Continuing this process, we have
$$ \bigl\vert \bigl({\mathcal{L}}' (v_{n}) (t_{2})\bigr)- \bigl({\mathcal{L}}' (v_{n}) (t_{1}) \bigr)\bigr\vert \leq \Vert m \Vert_{\infty}\biggl\{ \frac{\vert t_{2}^{\alpha-1} -t_{1}^{\alpha-1} \vert}{\Gamma(\alpha)} + \frac{\Delta\vert t_{2}-t_{1}\vert}{\Gamma(\alpha-1)} + \frac{\Delta\vert t_{2}-t_{1}\vert }{\Gamma(\alpha-p+1 )} \biggr\} $$
and
$$\begin{aligned} \bigl\vert \bigl({\mathcal{L}}'' (v_{n}) (t_{2})\bigr)- \bigl({\mathcal{L}}'' (v_{n}) (t_{1}) \bigr)\bigr\vert \leq& \biggl\vert \frac{1}{\Gamma(\alpha-2)}\int_{0}^{t_{1}} \bigl[(t_{2}-s)^{\alpha-3}-(t_{1}-s)^{\alpha-3}\bigr] v_{n}(s)\,ds \\ &{}+\frac{1}{\Gamma(\alpha-2)}\int_{t_{1}}^{t_{2}} (t_{2}-s)^{\alpha -3}v_{n}(s)\,ds \biggr\vert \\ \leq& \Vert m \Vert_{\infty}\frac{\vert t_{2}^{\alpha-2} -t_{1}^{\alpha -2} \vert}{\Gamma(\alpha-1 )}, \end{aligned}$$
and, finally, for every \(i=1,\ldots, k\),
$$\begin{aligned}& \bigl\vert \bigl({}^{c}D^{q_{i}}{\mathcal{L}} (v_{n}) (t_{2})\bigr)- \bigl({}^{c}D^{q_{i}}{ \mathcal{L}} (v_{n}) (t_{1}) \bigr)\bigr\vert \\& \quad \leq \Vert m\Vert_{\infty}\biggl\{ \frac{\vert t_{2}^{\alpha- q_{i}} -t_{1}^{\alpha-q_{i}} \vert}{\Gamma(\alpha-q_{i}+1 )} + \frac{2\Delta\vert t_{2}^{2-q_{i}} -t_{1}^{2-q_{i}} \vert}{\Gamma(3-q_{i}) \Gamma(\alpha-1 )} + \frac{2\Delta\vert t_{2}^{2-q_{i}} -t_{1}^{2-q_{i}} \vert}{\Gamma(3-q_{i})\Gamma(\alpha-p+1 )} \biggr\} . \end{aligned}$$

We see that the right-hand sides of the above inequalities tend to zero as \(t_{2}\to t_{1}\). Thus, the sequence \(\{{\mathcal{L}} (v_{n})\}\) is equi-continuous and by using the Arzelá-Ascoli theorem, we see that there is a uniformly convergent subsequence. So, there is a subsequence of \(\{v_{n}\}\) (we denote it again by \(\{v_{n}\}\)) such that \({\mathcal{L}} (v_{n})\to{\mathcal{L}} (v)\). Note that \({\mathcal{L}} (v) \in {\mathcal{L}} (S_{F,u})\). Hence, \(A(u) ={\mathcal{L}} (S_{F,u})\) is compact for all \(u\in Y\). So \(A(u)\) is compact.

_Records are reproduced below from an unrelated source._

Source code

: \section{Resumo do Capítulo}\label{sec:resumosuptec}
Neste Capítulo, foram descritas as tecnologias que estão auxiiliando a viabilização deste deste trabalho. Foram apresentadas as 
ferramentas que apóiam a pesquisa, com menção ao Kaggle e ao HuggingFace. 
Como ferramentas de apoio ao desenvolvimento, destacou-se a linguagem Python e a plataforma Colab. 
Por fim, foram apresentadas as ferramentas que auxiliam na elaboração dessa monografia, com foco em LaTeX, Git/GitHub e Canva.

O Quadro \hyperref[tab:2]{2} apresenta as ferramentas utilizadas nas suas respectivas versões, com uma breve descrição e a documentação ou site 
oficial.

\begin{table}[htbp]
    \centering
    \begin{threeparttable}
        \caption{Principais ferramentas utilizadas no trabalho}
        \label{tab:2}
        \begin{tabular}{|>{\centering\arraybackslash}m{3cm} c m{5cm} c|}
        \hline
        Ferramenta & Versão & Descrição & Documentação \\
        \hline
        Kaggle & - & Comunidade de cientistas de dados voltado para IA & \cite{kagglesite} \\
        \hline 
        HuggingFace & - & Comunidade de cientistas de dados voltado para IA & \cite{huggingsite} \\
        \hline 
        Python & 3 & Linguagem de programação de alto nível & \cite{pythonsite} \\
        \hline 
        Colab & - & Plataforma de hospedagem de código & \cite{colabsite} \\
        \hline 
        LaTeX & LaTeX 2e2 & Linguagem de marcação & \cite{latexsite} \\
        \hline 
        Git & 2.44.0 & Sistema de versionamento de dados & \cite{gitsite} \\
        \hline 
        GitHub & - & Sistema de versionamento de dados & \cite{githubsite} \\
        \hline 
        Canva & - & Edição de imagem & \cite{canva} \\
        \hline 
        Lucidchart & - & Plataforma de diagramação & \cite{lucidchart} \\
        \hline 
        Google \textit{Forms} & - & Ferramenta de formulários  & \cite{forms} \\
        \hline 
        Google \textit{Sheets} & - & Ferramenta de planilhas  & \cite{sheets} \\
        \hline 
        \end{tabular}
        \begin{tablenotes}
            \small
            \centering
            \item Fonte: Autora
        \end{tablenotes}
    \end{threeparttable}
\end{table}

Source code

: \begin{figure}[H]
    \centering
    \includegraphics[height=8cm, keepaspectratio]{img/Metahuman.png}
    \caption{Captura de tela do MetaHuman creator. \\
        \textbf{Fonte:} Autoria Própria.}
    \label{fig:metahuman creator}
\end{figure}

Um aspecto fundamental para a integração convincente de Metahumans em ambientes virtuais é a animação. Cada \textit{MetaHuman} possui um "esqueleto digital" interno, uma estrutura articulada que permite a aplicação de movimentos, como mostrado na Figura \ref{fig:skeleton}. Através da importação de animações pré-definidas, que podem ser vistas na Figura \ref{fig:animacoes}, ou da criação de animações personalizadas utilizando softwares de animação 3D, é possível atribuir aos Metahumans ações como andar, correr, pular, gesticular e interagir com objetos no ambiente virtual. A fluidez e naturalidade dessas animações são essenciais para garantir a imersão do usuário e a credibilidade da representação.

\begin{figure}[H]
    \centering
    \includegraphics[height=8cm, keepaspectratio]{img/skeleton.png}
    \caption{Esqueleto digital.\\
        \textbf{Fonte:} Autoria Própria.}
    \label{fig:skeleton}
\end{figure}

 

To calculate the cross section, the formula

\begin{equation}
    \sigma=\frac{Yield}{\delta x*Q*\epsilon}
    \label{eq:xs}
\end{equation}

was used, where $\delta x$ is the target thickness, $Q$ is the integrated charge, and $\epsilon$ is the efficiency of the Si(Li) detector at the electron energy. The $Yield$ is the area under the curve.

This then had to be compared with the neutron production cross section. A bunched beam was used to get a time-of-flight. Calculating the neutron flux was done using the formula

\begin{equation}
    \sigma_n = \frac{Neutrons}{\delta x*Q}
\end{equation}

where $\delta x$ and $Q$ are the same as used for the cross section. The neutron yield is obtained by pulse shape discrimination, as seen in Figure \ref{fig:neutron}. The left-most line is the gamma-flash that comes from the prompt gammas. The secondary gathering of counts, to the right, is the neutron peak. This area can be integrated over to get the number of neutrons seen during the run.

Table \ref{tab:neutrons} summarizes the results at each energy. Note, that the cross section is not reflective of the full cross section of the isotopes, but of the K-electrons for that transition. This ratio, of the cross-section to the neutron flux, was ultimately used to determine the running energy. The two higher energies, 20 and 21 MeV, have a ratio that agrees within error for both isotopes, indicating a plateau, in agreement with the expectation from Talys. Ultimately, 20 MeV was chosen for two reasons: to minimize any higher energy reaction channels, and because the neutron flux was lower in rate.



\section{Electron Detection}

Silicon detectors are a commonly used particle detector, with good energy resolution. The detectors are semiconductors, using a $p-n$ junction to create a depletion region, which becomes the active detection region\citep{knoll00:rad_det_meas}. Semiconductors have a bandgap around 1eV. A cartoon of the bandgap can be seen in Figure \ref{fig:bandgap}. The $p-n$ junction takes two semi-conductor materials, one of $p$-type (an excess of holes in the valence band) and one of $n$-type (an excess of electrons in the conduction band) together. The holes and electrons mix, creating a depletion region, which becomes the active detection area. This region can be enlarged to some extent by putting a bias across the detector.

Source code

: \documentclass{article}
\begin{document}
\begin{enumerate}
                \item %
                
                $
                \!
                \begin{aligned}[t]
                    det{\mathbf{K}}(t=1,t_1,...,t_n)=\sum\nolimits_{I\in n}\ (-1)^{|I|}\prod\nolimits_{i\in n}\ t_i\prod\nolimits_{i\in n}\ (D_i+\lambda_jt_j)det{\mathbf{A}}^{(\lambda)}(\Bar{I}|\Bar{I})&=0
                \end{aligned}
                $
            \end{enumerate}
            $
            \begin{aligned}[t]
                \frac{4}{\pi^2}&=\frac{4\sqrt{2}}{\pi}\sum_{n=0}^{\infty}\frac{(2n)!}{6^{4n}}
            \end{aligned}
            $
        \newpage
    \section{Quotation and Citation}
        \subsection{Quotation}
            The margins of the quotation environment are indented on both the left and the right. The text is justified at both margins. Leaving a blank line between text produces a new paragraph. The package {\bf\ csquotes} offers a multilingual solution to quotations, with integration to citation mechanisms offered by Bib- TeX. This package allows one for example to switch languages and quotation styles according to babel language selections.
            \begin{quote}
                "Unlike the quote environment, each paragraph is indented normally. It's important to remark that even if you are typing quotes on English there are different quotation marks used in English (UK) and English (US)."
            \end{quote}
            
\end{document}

Now, we show that \(A(u)\) is convex for all \(u\in X\). Let \(z_{1},z_{2}\in A(u)\). We select \(f_{1},f_{2}\in S_{F,u}\) such that
$$\begin{aligned} z_{i}(t) =& \int_{0}^{t} \frac{(t-s )^{\alpha-1}}{\Gamma(\alpha )}f_{i}(s)\,ds -\frac{t}{3}\int _{0}^{1} \frac{(1-s )^{\alpha-1}}{\Gamma (\alpha)}f_{i}(s)\,ds \\ &{}- \frac{t}{3} \int_{0}^{1} \frac{(1-s )^{\alpha-2}}{\Gamma(\alpha-1 )}f_{i}(s)\,ds+ \bigl(t-t^{2}\bigr)\Delta\int _{0}^{1} \frac{(1-s)^{\alpha-3}}{\Gamma (\alpha-2)} f_{i}(s)\,ds \\ &{}+ \bigl(t-t^{2}\bigr)\Delta\int_{0}^{1} \frac{(1-s)^{\alpha-p-1} }{\Gamma(\alpha -p)}f_{i}(s)\,ds, \quad i=1,2 \end{aligned}$$
for almost all \(t\in J\). Let \(0\leq\lambda\leq1\). Then we have
$$\begin{aligned} \bigl[\lambda z_{1}+(1-\lambda)z_{2}\bigr](t) =& \int _{0}^{t} \frac{(t-s )^{\alpha -1}}{\Gamma(\alpha)} \bigl[\lambda f_{1}(s) + (1-\lambda)f_{2}(s)\bigr] \,ds \\ &{}- \frac{t}{3}\int_{0}^{1} \frac{(1-s )^{\alpha-1}}{\Gamma(\alpha)} \bigl[\lambda f_{1}(s) + (1-\lambda)f_{2}(s) \bigr] \,ds \\ &{}- \frac{t}{3} \int_{0}^{1} \frac{(1-s )^{\alpha-2}}{\Gamma(\alpha-1 )} \bigl[\lambda f_{1}(s) + (1-\lambda)f_{2}(s) \bigr]\,ds \\ &{}+ \bigl(t-t^{2}\bigr)\Delta\int_{0}^{1} \frac{(1-s)^{\alpha-3}}{\Gamma(\alpha-2)} \bigl[\lambda f_{1}(s) + (1-\lambda)f_{2}(s) \bigr] \,ds \\ &{}+ \bigl(t-t^{2}\bigr)\Delta\int_{0}^{1} \frac{(1-s)^{\alpha-p-1} }{\Gamma(\alpha -p)} \bigl[\lambda f_{1}(s) + (1-\lambda)f_{2}(s) \bigr] \,ds. \end{aligned}$$
Since F has convex values, \(S_{F,u}\) is convex and \(\lambda f_{1}(s) + (1-\lambda)f_{2}(s)\in S_{F,u}\). Thus
$$\lambda z_{1}+(1-\lambda)z_{2}\in A(u) . $$
Consequently, A is convex-valued. Similarly, B is compact and convex-valued.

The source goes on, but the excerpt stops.